The height can be large enough that building the whole tree is impossible. A complete binary tree of height h has about 2^h nodes, so any approach that simulates every node becomes unusable very quickly. We need to work with the number of nodes at each depth instead of the nodes themselves. Since the height is small enough to iterate through levels, an algorithm based on h is the intended direction.

A common wrong idea is to finish one level completely before moving to the next one. For example, if there are three processors and a tree of height three, after processing the root there are two tasks. The next second finishes those two and creates four more tasks. In the following second, three of those four tasks can be processed while one remains. The leftover task can be combined with tasks from deeper levels. A level by level simulation that discards this leftover information gives the wrong answer.

Another edge case appears when the number of tasks at a level is exactly divisible by the number of processors. For input:

1
3 2

the output is:

4

A careless implementation might count one extra second because it keeps a leftover slot even when there is no unfinished work. The tree needs seven tasks total. The processors handle them in groups of sizes one, two, and four, but the last two levels can overlap through available tasks, producing the minimum of four seconds.

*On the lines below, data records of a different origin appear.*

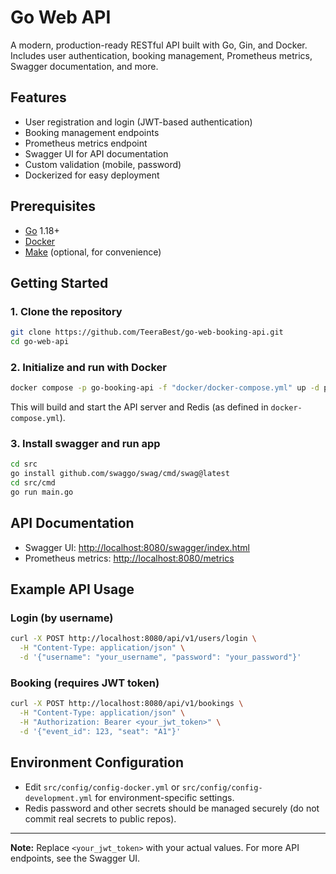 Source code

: # Go Web API

A modern, production-ready RESTful API built with Go, Gin, and Docker. Includes user authentication, booking management, Prometheus metrics, Swagger documentation, and more.

## Features
- User registration and login (JWT-based authentication)
- Booking management endpoints
- Prometheus metrics endpoint
- Swagger UI for API documentation
- Custom validation (mobile, password)
- Dockerized for easy deployment

## Prerequisites
- [Go](https://golang.org/dl/) 1.18+
- [Docker](https://www.docker.com/get-started)
- [Make](https://www.gnu.org/software/make/) (optional, for convenience)

## Getting Started

### 1. Clone the repository
```sh
git clone https://github.com/TeeraBest/go-web-booking-api.git
cd go-web-api
```

### 2. Initialize and run with Docker
```sh
docker compose -p go-booking-api -f "docker/docker-compose.yml" up -d postgres pgadmin redis
```
This will build and start the API server and Redis (as defined in `docker-compose.yml`).

### 3. Install swagger and run app
```sh
cd src
go install github.com/swaggo/swag/cmd/swag@latest
cd src/cmd
go run main.go
```

## API Documentation
- Swagger UI: [http://localhost:8080/swagger/index.html](http://localhost:8080/swagger/index.html)
- Prometheus metrics: [http://localhost:8080/metrics](http://localhost:8080/metrics)

## Example API Usage

### Login (by username)
```sh
curl -X POST http://localhost:8080/api/v1/users/login \
  -H "Content-Type: application/json" \
  -d '{"username": "your_username", "password": "your_password"}'
```

### Booking (requires JWT token)
```sh
curl -X POST http://localhost:8080/api/v1/bookings \
  -H "Content-Type: application/json" \
  -H "Authorization: Bearer <your_jwt_token>" \
  -d '{"event_id": 123, "seat": "A1"}'
```

## Environment Configuration
- Edit `src/config/config-docker.yml` or `src/config/config-development.yml` for environment-specific settings.
- Redis password and other secrets should be managed securely (do not commit real secrets to public repos).

---
**Note:** Replace `<your_jwt_token>` with your actual values. For more API endpoints, see the Swagger UI.
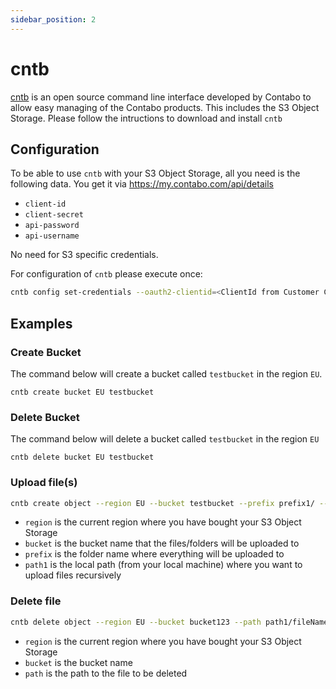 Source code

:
 ```yaml
---
sidebar_position: 2
---
```


# cntb

[cntb](https://github.com/contabo/cntb) is an open source command line interface developed by Contabo to allow easy managing of the Contabo products. This includes the S3 Object Storage. Please follow the intructions to download and install `cntb`

## Configuration

To be able to use `cntb` with your S3 Object Storage, all you need is the following data. You get it via <https://my.contabo.com/api/details>

* `client-id`
* `client-secret`
* `api-password`
* `api-username`

No need for S3 specific credentials.

For configuration of `cntb` please execute once:

```bash
cntb config set-credentials --oauth2-clientid=<ClientId from Customer Control Panel> --oauth2-client-secret=<ClientSecret from Customer Control Panel> --oauth2-user=<API User from Customer Control Panel> --oauth2-password=<API Password from Customer Control Panel>
```

## Examples

### Create Bucket

The command below will create a bucket called `testbucket` in the region `EU`.

```shell
cntb create bucket EU testbucket
```

### Delete Bucket

The command below will delete a bucket called `testbucket` in the region `EU`

```shell
cntb delete bucket EU testbucket
```

### Upload file(s)

```bash
cntb create object --region EU --bucket testbucket --prefix prefix1/ --path path1
```

* `region` is the current region where you have bought your S3 Object Storage
* `bucket` is the bucket name that the files/folders will be uploaded to
* `prefix` is the folder name where everything will be uploaded to
* `path1` is the local path (from your local machine) where you want to upload files recursively

### Delete file

```bash
cntb delete object --region EU --bucket bucket123 --path path1/fileName
```

* `region` is the current region where you have bought your S3 Object Storage
* `bucket` is the bucket name
* `path` is the path to the file to be deleted
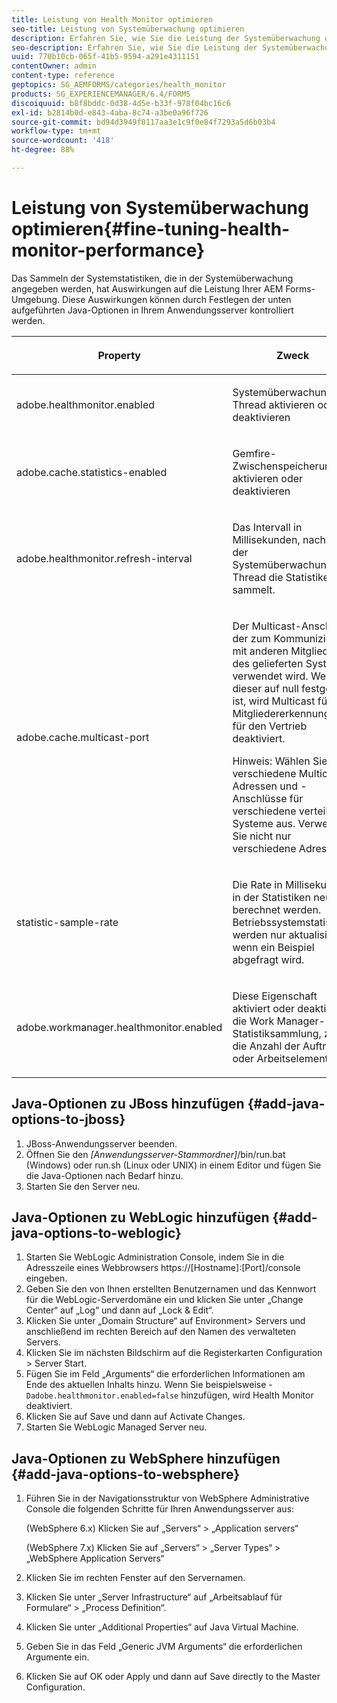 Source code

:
 ```yaml
---
title: Leistung von Health Monitor optimieren
seo-title: Leistung von Systemüberwachung optimieren
description: Erfahren Sie, wie Sie die Leistung der Systemüberwachung optimieren.
seo-description: Erfahren Sie, wie Sie die Leistung der Systemüberwachung optimieren.
uuid: 770b10cb-065f-41b5-9594-a291e4311151
contentOwner: admin
content-type: reference
geptopics: SG_AEMFORMS/categories/health_monitor
products: SG_EXPERIENCEMANAGER/6.4/FORMS
discoiquuid: b8f8bddc-0d38-4d5e-b33f-978f04bc16c6
exl-id: b2814b0d-e843-4aba-8c74-a3be0a96f726
source-git-commit: bd94d3949f0117aa3e1c9f0e84f7293a5d6b03b4
workflow-type: tm+mt
source-wordcount: '418'
ht-degree: 88%

---
```


# Leistung von Systemüberwachung optimieren{#fine-tuning-health-monitor-performance}

Das Sammeln der Systemstatistiken, die in der Systemüberwachung angegeben werden, hat Auswirkungen auf die Leistung Ihrer AEM Forms-Umgebung. Diese Auswirkungen können durch Festlegen der unten aufgeführten Java-Optionen in Ihrem Anwendungsserver kontrolliert werden.

<table> 
 <thead> 
  <tr> 
   <th><p>Property</p></th> 
   <th><p>Zweck</p></th> 
   <th><p>Standardwert</p></th> 
  </tr> 
 </thead> 
 <tbody>
  <tr> 
   <td><p>adobe.healthmonitor.enabled</p></td> 
   <td><p>Systemüberwachung-Thread aktivieren oder deaktivieren</p></td> 
   <td><p>true</p></td> 
  </tr> 
  <tr> 
   <td><p>adobe.cache.statistics-enabled</p></td> 
   <td><p>Gemfire-Zwischenspeicherung aktivieren oder deaktivieren</p></td> 
   <td><p>true</p></td> 
  </tr> 
  <tr> 
   <td><p>adobe.healthmonitor.refresh-interval</p></td> 
   <td><p>Das Intervall in Millisekunden, nach dem der Systemüberwachung-Thread die Statistiken sammelt.</p></td> 
   <td><p>10 Minuten (600.000 Millisekunden)</p></td> 
  </tr> 
  <tr> 
   <td><p>adobe.cache.multicast-port</p></td> 
   <td><p>Der Multicast-Anschluss, der zum Kommunizieren mit anderen Mitgliedern des gelieferten Systems verwendet wird. Wenn dieser auf null festgelegt ist, wird Multicast für die Mitgliedererkennung und für den Vertrieb deaktiviert. </p><p>Hinweis: Wählen Sie verschiedene Multicast-Adressen und -Anschlüsse für verschiedene verteilte Systeme aus. Verwenden Sie nicht nur verschiedene Adressen.</p></td> 
   <td><p>Kein Standardwert. Gültige Werte reichen von 0 bis 65535.</p></td> 
  </tr> 
  <tr> 
   <td><p>statistic-sample-rate</p></td> 
   <td><p>Die Rate in Millisekunden, in der Statistiken neu berechnet werden. Betriebssystemstatistiken werden nur aktualisiert, wenn ein Beispiel abgefragt wird.</p></td> 
   <td><p>600000</p></td> 
  </tr> 
  <tr> 
   <td><p>adobe.workmanager.healthmonitor.enabled</p></td> 
   <td><p>Diese Eigenschaft aktiviert oder deaktiviert die Work Manager-Statistiksammlung, z. B. die Anzahl der Aufträge oder Arbeitselemente.</p></td> 
   <td><p>true</p></td> 
  </tr> 
 </tbody> 
</table>

## Java-Optionen zu JBoss hinzufügen  {#add-java-options-to-jboss}

1. JBoss-Anwendungsserver beenden.
1. Öffnen Sie den *[Anwendungsserver-Stammordner]*/bin/run.bat (Windows) oder run.sh (Linux oder UNIX) in einem Editor und fügen Sie die Java-Optionen nach Bedarf hinzu.
1. Starten Sie den Server neu.

## Java-Optionen zu WebLogic hinzufügen  {#add-java-options-to-weblogic}

1. Starten Sie WebLogic Administration Console, indem Sie in die Adresszeile eines Webbrowsers https://[Hostname]:[Port]/console eingeben.
1. Geben Sie den von Ihnen erstellten Benutzernamen und das Kennwort für die WebLogic-Serverdomäne ein und klicken Sie unter „Change Center“ auf „Log“ und dann auf „Lock &amp; Edit“.
1. Klicken Sie unter „Domain Structure“ auf Environment> Servers und anschließend im rechten Bereich auf den Namen des verwalteten Servers.
1. Klicken Sie im nächsten Bildschirm auf die Registerkarten Configuration > Server Start.
1. Fügen Sie im Feld „Arguments“ die erforderlichen Informationen am Ende des aktuellen Inhalts hinzu. Wenn Sie beispielsweise - `Dadobe.healthmonitor.enabled=false` hinzufügen, wird Health Monitor deaktiviert.
1. Klicken Sie auf Save und dann auf Activate Changes.
1. Starten Sie WebLogic Managed Server neu.

## Java-Optionen zu WebSphere hinzufügen  {#add-java-options-to-websphere}

1. Führen Sie in der Navigationsstruktur von WebSphere Administrative Console die folgenden Schritte für Ihren Anwendungsserver aus:

   (WebSphere 6.x) Klicken Sie auf „Servers“ > „Application servers“

   (WebSphere 7.x) Klicken Sie auf „Servers“ > „Server Types“ > „WebSphere Application Servers“

1. Klicken Sie im rechten Fenster auf den Servernamen.
1. Klicken Sie unter „Server Infrastructure“ auf „Arbeitsablauf für Formulare“ > „Process Definition“.
1. Klicken Sie unter „Additional Properties“ auf Java Virtual Machine.
1. Geben Sie in das Feld „Generic JVM Arguments“ die erforderlichen Argumente ein.
1. Klicken Sie auf OK oder Apply und dann auf Save directly to the Master Configuration.
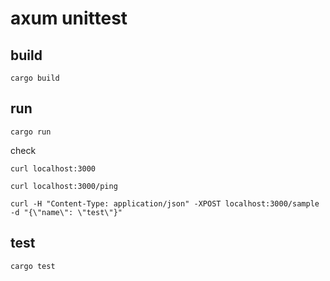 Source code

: # axum unittest

## build

```shell
cargo build
```

## run

```shell
cargo run
```

check

```shell
curl localhost:3000
```

```shell
curl localhost:3000/ping
```

```shell
curl -H "Content-Type: application/json" -XPOST localhost:3000/sample -d "{\"name\": \"test\"}"
```

## test

```shell
cargo test
```
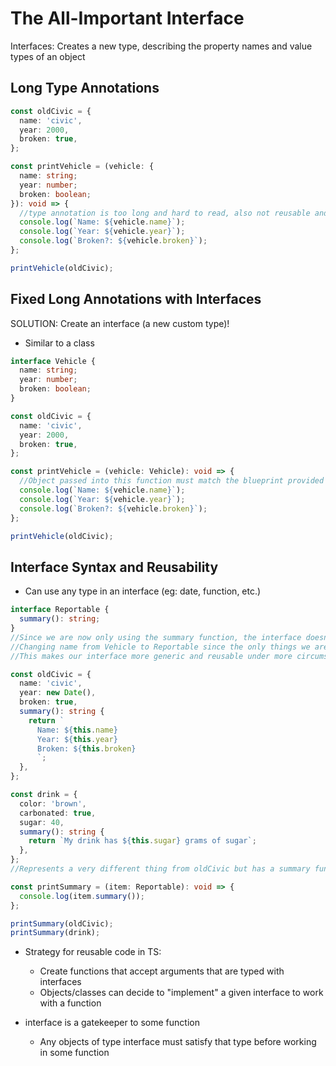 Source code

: # The All-Important Interface

Interfaces: Creates a new type, describing the property names and value types of an object

## Long Type Annotations

```ts
const oldCivic = {
  name: 'civic',
  year: 2000,
  broken: true,
};

const printVehicle = (vehicle: {
  name: string;
  year: number;
  broken: boolean;
}): void => {
  //type annotation is too long and hard to read, also not reusable and problematic if we add new properties later
  console.log(`Name: ${vehicle.name}`);
  console.log(`Year: ${vehicle.year}`);
  console.log(`Broken?: ${vehicle.broken}`);
};

printVehicle(oldCivic);
```

## Fixed Long Annotations with Interfaces

SOLUTION: Create an interface (a new custom type)!

- Similar to a class

```ts
interface Vehicle {
  name: string;
  year: number;
  broken: boolean;
}

const oldCivic = {
  name: 'civic',
  year: 2000,
  broken: true,
};

const printVehicle = (vehicle: Vehicle): void => {
  //Object passed into this function must match the blueprint provided by the Vehicle interface (property names and types must be identical)
  console.log(`Name: ${vehicle.name}`);
  console.log(`Year: ${vehicle.year}`);
  console.log(`Broken?: ${vehicle.broken}`);
};

printVehicle(oldCivic);
```

## Interface Syntax and Reusability

- Can use any type in an interface (eg: date, function, etc.)

```ts
interface Reportable {
  summary(): string;
}
//Since we are now only using the summary function, the interface doesn't need to include the other properties. TS knows that it has the summary function  so that's all it needs to consider something a Vehicle
//Changing name from Vehicle to Reportable since the only things we are requiring is a summary so this makes more sense
//This makes our interface more generic and reusable under more circumstances

const oldCivic = {
  name: 'civic',
  year: new Date(),
  broken: true,
  summary(): string {
    return `
      Name: ${this.name}
      Year: ${this.year}
      Broken: ${this.broken}
      `;
  },
};

const drink = {
  color: 'brown',
  carbonated: true,
  sugar: 40,
  summary(): string {
    return `My drink has ${this.sugar} grams of sugar`;
  },
};
//Represents a very different thing from oldCivic but has a summary function so can be type Reportable! This means we can use this in the printSummary function. Our code is now significantly more reusable

const printSummary = (item: Reportable): void => {
  console.log(item.summary());
};

printSummary(oldCivic);
printSummary(drink);
```

- Strategy for reusable code in TS:

  - Create functions that accept arguments that are typed with interfaces
  - Objects/classes can decide to "implement" a given interface to work with a function

- interface is a gatekeeper to some function
  - Any objects of type interface must satisfy that type before working in some function
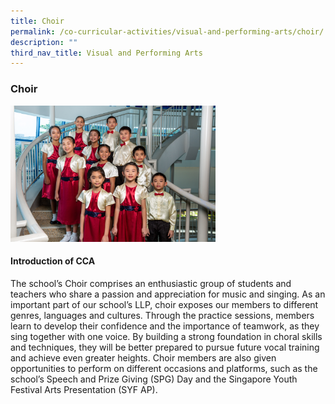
 ```yaml
---
title: Choir
permalink: /co-curricular-activities/visual-and-performing-arts/choir/
description: ""
third_nav_title: Visual and Performing Arts
---
```

### **Choir**
<img src="/images/vpa6.jpg" style="width:65%">

#### **Introduction of CCA**
The school’s Choir comprises an enthusiastic group of students and teachers who share a passion and appreciation for music and singing. As an important part of our school’s LLP, choir exposes our members to different genres, languages and cultures.  Through the practice sessions, members learn to develop their confidence and the importance of teamwork, as they sing together with one voice. By building a strong foundation in choral skills and techniques, they will be better prepared to pursue future vocal training and achieve even greater heights. Choir members are also given opportunities to perform on different occasions and platforms, such as the school’s Speech and Prize Giving (SPG) Day and the Singapore Youth Festival Arts Presentation (SYF AP). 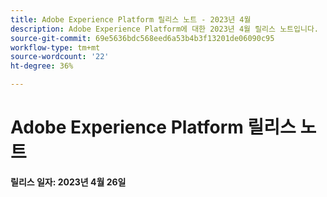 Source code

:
 ```yaml
---
title: Adobe Experience Platform 릴리스 노트 - 2023년 4월
description: Adobe Experience Platform에 대한 2023년 4월 릴리스 노트입니다.
source-git-commit: 69e5636bdc568eed6a53b4b3f13201de06090c95
workflow-type: tm+mt
source-wordcount: '22'
ht-degree: 36%

---
```


# Adobe Experience Platform 릴리스 노트

**릴리스 일자: 2023년 4월 26일**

A second edge case is when there are more processors than nodes on the current level. For input:

1
3 10

the output is:

3

The processors cannot make the root's children appear earlier, so the first two seconds are forced by the tree dependency. After that, all remaining tasks can be completed together. Treating processors as able to skip the dependency structure would produce an impossible answer.

Approaches

The direct brute force approach is to simulate the tree. We keep a queue of available nodes, process up to p nodes each second, and add their children to the queue. This is a correct model because it follows the exact rules of the process.

The problem is the number of nodes. A complete binary tree grows exponentially, so a simulation requires roughly 2^h operations. Even before memory becomes an issue, the running time becomes too large for big heights.

The important observation is that nodes at the same depth behave identically. We do not care which specific node is available. We only need to know how many tasks are waiting. At depth i, exactly 2^i new tasks are created if the previous level is processed. The only extra information needed is the number of unfinished tasks carried from earlier levels.

We process the tree by levels while maintaining this leftover amount. At each level, the new available work is the nodes created at that depth plus the leftover work. We spend as many full processor groups as possible and carry the remainder forward. This works because every unfinished task stays available forever, so it is always equivalent to a newly created task for future processing.

The number of levels is only h, so the whole simulation becomes linear in height.

Approach Time Complexity Space Complexity Verdict
Brute Force O(2^h) O(2^h) Too slow
Optimal O(h) O(1) Accepted

Algorithm Walkthrough

  1. Start with left = 0 and answer = 0. The variable left represents tasks that were created before the current level but could not be processed yet.
  2. Iterate through every depth of the tree from the root level to the last level. At depth i, add the number of new tasks, which is 2^i, to the leftover amount.
  3. If the available tasks fit inside one second of processing, count that second and remove all available tasks. Otherwise, add the number of complete processor batches needed and keep the remainder.
  4. After all levels are processed, if some tasks are still waiting, add one final second to finish them.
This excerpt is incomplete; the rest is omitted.